The Western Mystique

The Western Mystique

Can humor cross cultural boundaries?

By

Originally published on metropolis.co.jp on August 2009

The intern at my office, Emiko, is one of the brightest young women around. She attends the super-elite Tokyo University and has a keen interest in an international career. She hopes to go to graduate school abroad, and she often uses our lunch break as an opportunity to quiz me about life overseas. Yet recently, she’s been having trouble wrapping her head around a particular intricacy of Western behavior.

Japanese culture is renowned for being difficult for foreigners to understand. Everyone has had encounters with things like tatemae and honne, uchi and soto or wabi and sabi. These things are, supposedly, so quintessentially Japanese that Westerners will spend a lifetime before we can even begin to comprehend them. But cultural differences are a two-way street. There is something so wholeheartedly Western, so acutely occidental, that it baffles even the most cosmopolitan residents of Japan: good old fashioned stone-faced sarcasm. Deadpan humor just doesn’t cross the intercultural divide. Witness a case in point:

Recently, my friend Gabe had had a long day at the office. After spending ten hours enduring the constant berating of his bucho, he escaped his white-collar prison and stopped at a sushi restaurant on the way home, hoping to nurse his pride back to health with plates of shrimp and salmon. As he plopped the first bit of maguro into his mouth, he noticed that the Japanese man sitting next to him had begun to stare. As their eyes met, the man, with astonishment on his face, exclaimed, “You use chopsticks so well!”

Now, if you’re like most Western residents of Tokyo, you’ve heard this exclamation approximately 10 bazillion times. Gabe is no exception. This time he decided to have some fun with his dinner companion.

“Of course I’m good at chopsticks,” he replied with a straight face. “It was my major in college.”

Gabe waited a beat for the man to burst out laughing. It didn’t happen. Instead, his companion froze. Then, in one swift motion, he snatched his coat and check from the counter and bolted, fleeing the freaky foreigner who had researched cutlery in college. Far from succeeding at making a friend, Gabe’s humor had possibly guaranteed that this poor Japanese man would never talk to any Caucasian ever again, for fear of having to converse with someone whose life revolved around sporks.

Illustration by Shane Busato

Illustration by Shane Busato

For the past couple of weeks, this one example has become the centerpiece of the lunch break with Emiko. Every time I tell the story, it both confuses her and makes her all the more determined to solve the longstanding puzzle.
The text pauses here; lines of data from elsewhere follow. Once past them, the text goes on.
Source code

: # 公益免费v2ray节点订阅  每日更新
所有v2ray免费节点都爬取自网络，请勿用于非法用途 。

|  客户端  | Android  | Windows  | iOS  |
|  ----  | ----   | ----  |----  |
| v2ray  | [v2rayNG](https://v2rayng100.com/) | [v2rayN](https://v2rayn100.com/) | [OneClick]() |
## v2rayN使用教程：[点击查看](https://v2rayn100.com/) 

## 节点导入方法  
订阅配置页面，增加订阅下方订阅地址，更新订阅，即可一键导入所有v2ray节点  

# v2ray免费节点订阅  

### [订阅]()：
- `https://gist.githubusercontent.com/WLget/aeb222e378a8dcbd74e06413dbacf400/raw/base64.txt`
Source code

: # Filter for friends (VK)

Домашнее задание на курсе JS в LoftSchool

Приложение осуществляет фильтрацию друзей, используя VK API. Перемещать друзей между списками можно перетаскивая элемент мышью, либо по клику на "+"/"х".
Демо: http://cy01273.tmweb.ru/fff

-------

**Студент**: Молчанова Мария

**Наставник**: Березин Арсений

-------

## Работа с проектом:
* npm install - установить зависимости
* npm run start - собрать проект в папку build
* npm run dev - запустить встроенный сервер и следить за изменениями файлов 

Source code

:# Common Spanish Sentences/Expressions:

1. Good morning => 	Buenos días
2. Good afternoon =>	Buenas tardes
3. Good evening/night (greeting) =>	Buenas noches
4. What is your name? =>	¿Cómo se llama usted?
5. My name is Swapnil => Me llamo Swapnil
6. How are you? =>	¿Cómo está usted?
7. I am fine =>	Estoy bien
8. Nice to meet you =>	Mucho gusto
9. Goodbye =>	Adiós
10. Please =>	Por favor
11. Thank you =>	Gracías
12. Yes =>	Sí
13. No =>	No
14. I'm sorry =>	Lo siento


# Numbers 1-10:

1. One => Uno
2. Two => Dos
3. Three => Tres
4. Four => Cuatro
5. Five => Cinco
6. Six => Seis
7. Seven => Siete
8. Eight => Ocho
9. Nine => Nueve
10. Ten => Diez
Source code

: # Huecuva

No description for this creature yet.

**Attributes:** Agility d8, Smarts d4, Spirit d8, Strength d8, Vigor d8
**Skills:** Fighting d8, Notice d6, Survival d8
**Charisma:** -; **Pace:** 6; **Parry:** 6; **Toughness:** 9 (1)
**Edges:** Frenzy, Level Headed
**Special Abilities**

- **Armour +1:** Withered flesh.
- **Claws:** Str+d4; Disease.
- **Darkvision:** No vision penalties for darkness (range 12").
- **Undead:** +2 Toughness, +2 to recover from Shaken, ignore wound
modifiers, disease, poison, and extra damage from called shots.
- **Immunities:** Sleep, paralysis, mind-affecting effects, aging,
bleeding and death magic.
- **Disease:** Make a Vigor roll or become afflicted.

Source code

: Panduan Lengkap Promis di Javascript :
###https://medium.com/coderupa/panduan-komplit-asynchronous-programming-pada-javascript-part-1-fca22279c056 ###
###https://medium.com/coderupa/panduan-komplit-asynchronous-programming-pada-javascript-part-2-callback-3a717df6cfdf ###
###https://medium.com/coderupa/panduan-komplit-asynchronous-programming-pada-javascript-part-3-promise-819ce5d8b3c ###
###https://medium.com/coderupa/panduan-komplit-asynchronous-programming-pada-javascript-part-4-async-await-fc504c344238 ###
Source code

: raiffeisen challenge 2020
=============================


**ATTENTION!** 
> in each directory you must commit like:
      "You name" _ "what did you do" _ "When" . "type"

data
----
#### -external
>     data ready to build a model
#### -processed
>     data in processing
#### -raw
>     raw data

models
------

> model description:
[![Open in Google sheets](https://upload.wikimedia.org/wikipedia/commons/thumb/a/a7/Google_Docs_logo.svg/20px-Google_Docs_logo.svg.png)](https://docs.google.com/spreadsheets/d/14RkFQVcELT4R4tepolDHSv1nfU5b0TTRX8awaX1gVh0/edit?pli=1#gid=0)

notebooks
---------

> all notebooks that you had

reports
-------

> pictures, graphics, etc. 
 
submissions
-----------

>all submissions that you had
“But why would he say that? There’s no reason,” she protests.

“Well, he was just being silly, trying to have a little fun,” I say.

“But no normal person would major in chopsticks!”

“Well, right, that’s the joke.”

“How is that funny?”

This pattern of conversation tends to repeat itself, as I grope at possible ways to explain why the concept of a college education focused on being able to consume food is humorous. Emiko gets tired of my poor performance as a cultural ambassador and moves on to more practical matters.

“Well, what should the man have said?”

“Huh?”

“What’s the right response in that situation?”

At this, I was dumbstruck. Is there a correct response to that situation? As I thought it over, Emiko pulled out her ruled notebook and five-color pen, ready to record the answer.

“I guess you could just say, ‘No way!’ Or maybe you could—” Emiko’s hand immediately became a blur as she took down my words in neat, precise cursive. “Hey, look, that’s not really the correct answer,” I quickly added. “You could say a lot of things. You could be sarcastic in response and say, ‘Me too,’ or, ‘Wow, you must be a genius.’”

Emiko’s pen stopped and she fixed me with a critical gaze. “But what’s the right response?” she demanded.

“Well, I kind of like the genius comment, but that’s just…” Emiko clicked the red ink into position, crossed out what she had written, and then proceeded to write the new answer in immaculate lettering. This is when I decided that lunch was over.

Now, please don’t misunderstand me. I don’t mean to suggest that the Japanese are incapable of appreciating humor, or that Tokyo University is full of stiffs (although we all know a few such folk). On the contrary, many Japanese comedians are hilarious, and actors like Beat Takeshi or Hitoshi Matsumoto certainly know how to use irony. However, when it comes to deadpan humor, there’s something that just doesn’t translate. Which brings me to the question I can never solve: what is the correct response to the chopstick compliment?